Но еще выше церкви деревянное здание хлебного рынка. 1
В телегах, запряженных ослами, мулами и крутоспинными арденами, на площадь все так же приезжают каждое утро дородные крестьяне в широкополых шляпах и синих блузах и крестьянки в высоких корсетах и сарпинковых кофтах.
На фронте убивают их сыновей? Что же, ничто не делается без воли божьей. Но не всегда карает господь, он также посылает великое и светлое утешение: город и война щедро платят за зерно, за овощи, за сено, за молоко, за мясо, за вино, за фрукты.
Крестьяне прячут за пазуху тугие кошельки и заходят в церковь — оставить денежку богу. Они подкрепляются коньяком в базарных трактирах и уезжают назад, в свои сытые деревни, в прозрачную и богатеющую Ту-рень.
Вот они, крутые переулки, по которым некогда ходили мы на стрельбище, за Луару. Небо еще не успевало налиться своей густой синевой. Оно еще стояло бледное в эти ранние часы, его ясная голубизна была светла, как она бывает светла только в Турени.
Запевала Моризо откашливался, когда мы подходили к мосту. В его мягком, грудном баритоне возникали голоса других солдат, которые ходили по этим переулкам и пели песни задолго до нас. Под этими балкончиками, обвитыми плющом, солдаты первых Валуа прощались с неверными красотками, отправляясь воевать во Фландрию или Пиренеи. Мушкетеры Мазарнни скрещивали шпаги на этих узких тротуарах.
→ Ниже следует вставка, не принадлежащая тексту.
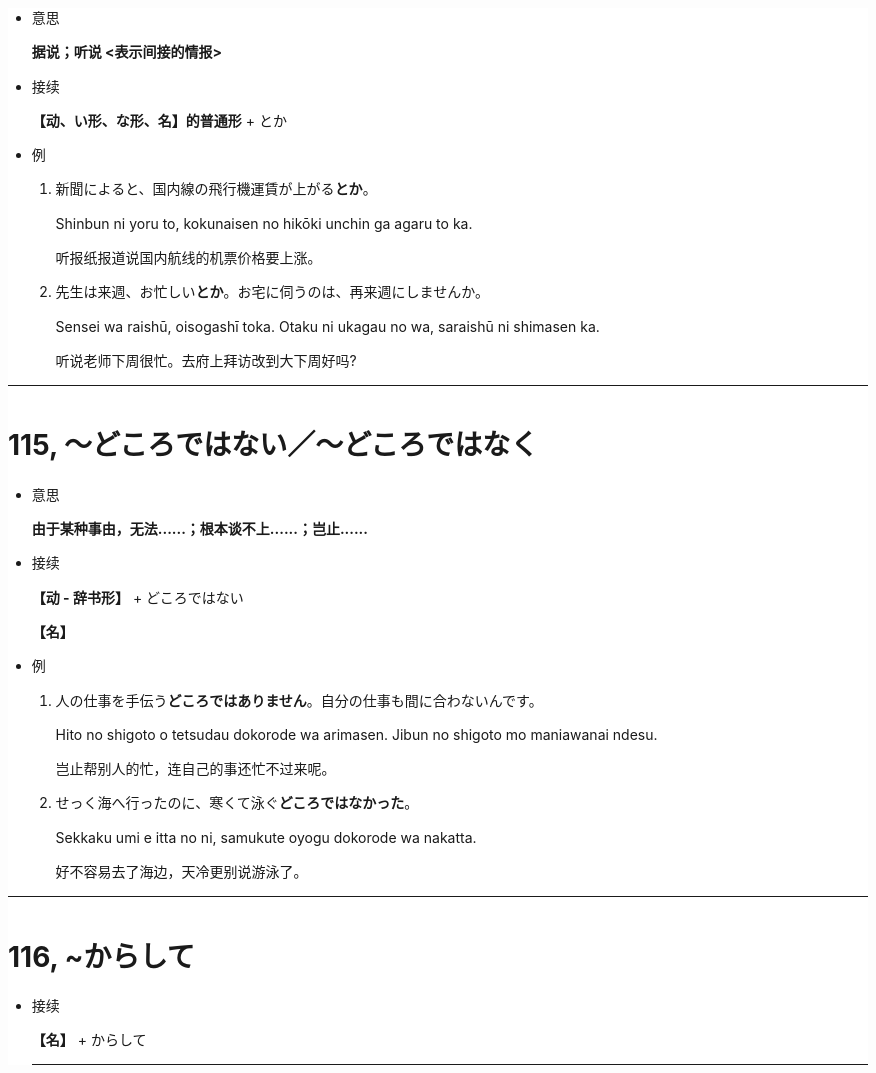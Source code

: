 - 意思

  **据说；听说    <表示间接的情报>**

- 接续

  **【动、い形、な形、名】的普通形**    + とか

- 例

  1. 新聞によると、国内線の飛行機運賃が上がる**とか**。

     Shinbun ni yoru to, kokunaisen no hikōki unchin ga agaru to ka. 

     听报纸报道说国内航线的机票价格要上涨。 

  2. 先生は来週、お忙しい**とか**。お宅に伺うのは、再来週にしませんか。

     Sensei wa raishū, oisogashī toka. Otaku ni ukagau no wa, saraishū ni shimasen ka.

     听说老师下周很忙。去府上拜访改到大下周好吗? 

---

# 115, ～どころではない／～どころではなく

- 意思

  **由于某种事由，无法......；根本谈不上......；岂止......**

- 接续

  **【动 - 辞书形】**    + どころではない

  **【名】**

- 例
  
  1. 人の仕事を手伝う**どころではありません**。自分の仕事も間に合わないんです。
  
     Hito no shigoto o tetsudau dokorode wa arimasen. Jibun no shigoto mo maniawanai ndesu.
  
     岂止帮别人的忙，连自己的事还忙不过来呢。 
  
  2. せっく海へ行ったのに、寒くて泳ぐ**どころではなかった**。
  
     Sekkaku umi e itta no ni, samukute oyogu dokorode wa nakatta.
  
     好不容易去了海边，天冷更别说游泳了。 
  

---

# 116, ~からして

- 接续

  **【名】**    +  からして

  ---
Гасконские кадеты бились в этих темных кабачках...
Переулки еще спали. Мы врывались в них, грохоча тяжелыми башмаками по мостовой.
Разбуженные жители высовывали головы в окошки. Иногда мы видели хмурое лицо буржуа, взбешенного тем, что потревожен его утренний сон, иногда голову старухи, уставшей от жизни; но иногда показывали еле прикрытые крутые плечи красавицы, истомленной одиночеством, и глаза, полные тоски и жадности, измеряли блеск и длину наших штыков.
Старший сержант Бартоломэ, молодой и горячий красавец, который любил свежие утра, стрельбище, кабаки, женщин и песни, командовал равнение.
Отряд поворачивал головы в сторону красавицы и ее плеч, и триста здоровых мужчин издавали единый вздох:
— Эх-х-х!
Да, Блуа! Здесь война встретила нас своей романтикой.
Посмотри клинок мой!
Он — как стебель розы.
И вино смеется
В толстых кувшинах!
Прошло два с половиной года. Скольких товарищей уже нет!
Здравствуй, Блуа!
Дня через три прибыл из госпиталя Бейлин... Еще через два дня появился Миллэ.
— Я рассчитывал, что Шакал околеет, а он жив! Значит, бога действительно нет, — сказал Ренэ.
Начались томительные дни тыла — учение, словесность, переклички, проверки, смотры, просмотры и ревизии. Особенно тяжело было Незаметдинову: нами командовал Миллэ.
Из госпиталя, находившегося неподалеку от казармы, к нам нередко забредали легкораненые и выздоравливающие.
Прихрамывающий артиллерист приходил, опираясь на плечо марокканского стрелка Гуссейна. Пуля попала
Гуссейну в правую щеку и прошла навылет через левую. Перевязка окутывала Гуссейну всю голову. Открыт был только угол красивого рта, шелковистый ус и растерянный правый глаз. Гуссейн усаживал артиллериста на лавочку, а сам опускался рядом на корточки, по-восточному. Он молча просиживал так до тех пор, покуда не уходил артиллерист.